Reputation: 806
I would like to count how many sentences contain specific words per date. For example:
Date Sentences
2020-10-22 Word1 bla bla bla Word2
2020-10-22 Bla bla bla bla
2020-10-22 Word3 bla bla
2020-10-22 Word1 bla bla bla
2020-10-23 Word3 bla
2020-10-23 Word1 bla bla
...
Where my words to search are identified with Wordx (it is just an example, they are words like trump, money, and others), while bla bla bla is just other text (for example, will not win,...). Per each word, Word1, Word3,..., I would like to have the number of times it was used in sentences in a specific date. My approach is to create a list of specific words which I want to look for in my sentences and use a groupby date to look at them through dates, summing how many times each word was used through time. So something like this:
Mylist=[‘word1’,’word3’]
df[‘Sentences’].str.contains(‘|’, Mylist).groupby([‘Date’]).sum()
I am not getting the expected output, so I think I have written something wrong in my code or maybe it is the wrong approach to his problem.

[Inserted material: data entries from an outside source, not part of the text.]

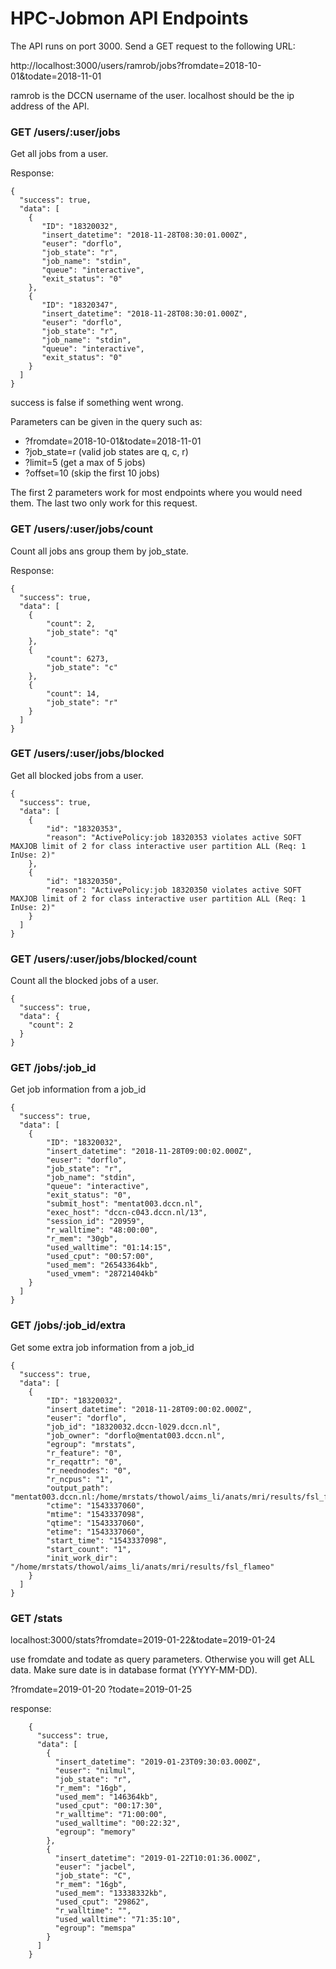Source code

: # HPC-Jobmon API Endpoints

The API runs on port 3000.
Send a GET request to the following URL:

http://localhost:3000/users/ramrob/jobs?fromdate=2018-10-01&todate=2018-11-01

ramrob is the DCCN username of the user. localhost should be the ip address of the API.

### GET /users/:user/jobs

Get all jobs from a user.

Response:

    {
      "success": true,
      "data": [
        {
           "ID": "18320032",
           "insert_datetime": "2018-11-28T08:30:01.000Z",
           "euser": "dorflo",
           "job_state": "r",
           "job_name": "stdin",
           "queue": "interactive",
           "exit_status": "0"
        },
        {
           "ID": "18320347",
           "insert_datetime": "2018-11-28T08:30:01.000Z",
           "euser": "dorflo",
           "job_state": "r",
           "job_name": "stdin",
           "queue": "interactive",
           "exit_status": "0"
        }
      ]
    }

success is false if something went wrong.

Parameters can be given in the query such as:

- ?fromdate=2018-10-01&todate=2018-11-01
- ?job_state=r (valid job states are q, c, r)
- ?limit=5 (get a max of 5 jobs)
- ?offset=10 (skip the first 10 jobs)

The first 2 parameters work for most endpoints where you would need them. The last two only work for this request.


### GET /users/:user/jobs/count

Count all jobs ans group them by job_state.

Response:

    {
      "success": true,
      "data": [
        {
            "count": 2,
            "job_state": "q"
        },
        {
            "count": 6273,
            "job_state": "c"
        },
        {
            "count": 14,
            "job_state": "r"
        }
      ]
    }


### GET /users/:user/jobs/blocked

Get all blocked jobs from a user.

    {
      "success": true,
      "data": [
        {
            "id": "18320353",
            "reason": "ActivePolicy:job 18320353 violates active SOFT MAXJOB limit of 2 for class interactive user partition ALL (Req: 1  InUse: 2)"
        },
        {
            "id": "18320350",
            "reason": "ActivePolicy:job 18320350 violates active SOFT MAXJOB limit of 2 for class interactive user partition ALL (Req: 1  InUse: 2)"
        }
      ]
    }

### GET /users/:user/jobs/blocked/count

Count all the blocked jobs of a user.

    {
      "success": true,
      "data": {
        "count": 2
      }
    }


### GET /jobs/:job_id

Get job information from a job_id

    {
      "success": true,
      "data": [
        {
            "ID": "18320032",
            "insert_datetime": "2018-11-28T09:00:02.000Z",
            "euser": "dorflo",
            "job_state": "r",
            "job_name": "stdin",
            "queue": "interactive",
            "exit_status": "0",
            "submit_host": "mentat003.dccn.nl",
            "exec_host": "dccn-c043.dccn.nl/13",
            "session_id": "20959",
            "r_walltime": "48:00:00",
            "r_mem": "30gb",
            "used_walltime": "01:14:15",
            "used_cput": "00:57:00",
            "used_mem": "26543364kb",
            "used_vmem": "28721404kb"
        }
      ]
    }

### GET /jobs/:job_id/extra

Get some extra job information from a job_id

    {
      "success": true,
      "data": [
        {
            "ID": "18320032",
            "insert_datetime": "2018-11-28T09:00:02.000Z",
            "euser": "dorflo",
            "job_id": "18320032.dccn-l029.dccn.nl",
            "job_owner": "dorflo@mentat003.dccn.nl",
            "egroup": "mrstats",
            "r_feature": "0",
            "r_reqattr": "0",
            "r_neednodes": "0",
            "r_ncpus": "1",
            "output_path": "mentat003.dccn.nl:/home/mrstats/thowol/aims_li/anats/mri/results/fsl_flameo/stdin.o18320032",
            "ctime": "1543337060",
            "mtime": "1543337098",
            "qtime": "1543337060",
            "etime": "1543337060",
            "start_time": "1543337098",
            "start_count": "1",
            "init_work_dir": "/home/mrstats/thowol/aims_li/anats/mri/results/fsl_flameo"
        }
      ]
    }

    
### GET /stats

localhost:3000/stats?fromdate=2019-01-22&todate=2019-01-24

use fromdate and todate as query parameters.
Otherwise you will get ALL data. Make sure date is in database format (YYYY-MM-DD).

?fromdate=2019-01-20
?todate=2019-01-25

response:

        {
          "success": true,
          "data": [
            {
              "insert_datetime": "2019-01-23T09:30:03.000Z",
              "euser": "nilmul",
              "job_state": "r",
              "r_mem": "16gb",
              "used_mem": "146364kb",
              "used_cput": "00:17:30",
              "r_walltime": "71:00:00",
              "used_walltime": "00:22:32",
              "egroup": "memory"
            },
            {
              "insert_datetime": "2019-01-22T10:01:36.000Z",
              "euser": "jacbel",
              "job_state": "C",
              "r_mem": "16gb",
              "used_mem": "13338332kb",
              "used_cput": "29862",
              "r_walltime": "",
              "used_walltime": "71:35:10",
              "egroup": "memspa"
            }
          ]
        }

I would like to have something like this:
Word1 Freq
2020-10-22 2
2020-10-23 1
Word3 Freq
2020-10-22 1
2020-10-23 1
Upvotes: 0
Views: 85
Reputation: 5183
You are in the right path, just minor syntax corrections:
Date
after you've selected a single column, Date
must be the index.pattern-to-be-found
as the first parameter, be it a character sequence or a regular expression.### sample data, always provide a callable line of code
### or a clean table that can be parsed by `read_clipboard`
df = pd.DataFrame({
'Date': ['10/22', '10/22', '10/22', '10/22', '10/23', '10/23'],
'Sentences': [
'Word1 bla bla bla Word2',
'Bla bla bla bla',
'Word3 bla bla',
'Word1 bla bla bla',
'Word3 bla',
'Word1 bla bla'
]
}).set_index('Date')
Mylist = ['Word1', 'Word3']
out = { # dict comprehension
### actual solution
word: df['Sentences'].str.contains(word).groupby('Date').sum()
for word in Mylist
}
for key, val in out.items():
print(key)
print(val, '\n')
Output
Word1
Date
10/22 2
10/23 1
Name: Sentences, dtype: int64
Word3
Date
10/22 1
10/23 1
Name: Sentences, dtype: int64
Notice this solution would not count multiple occurrences of a word in the same sentence, as in "Word1 should return two Word1 counts"
, which would only return True
and the groubpy
call would take it as one.
If you wish to count multiple occurrences in the same sentence you can use series.str.findall as in:
df['Sentences'].str.findall(word).map(len).groupby('Date').sum()
Upvotes: 1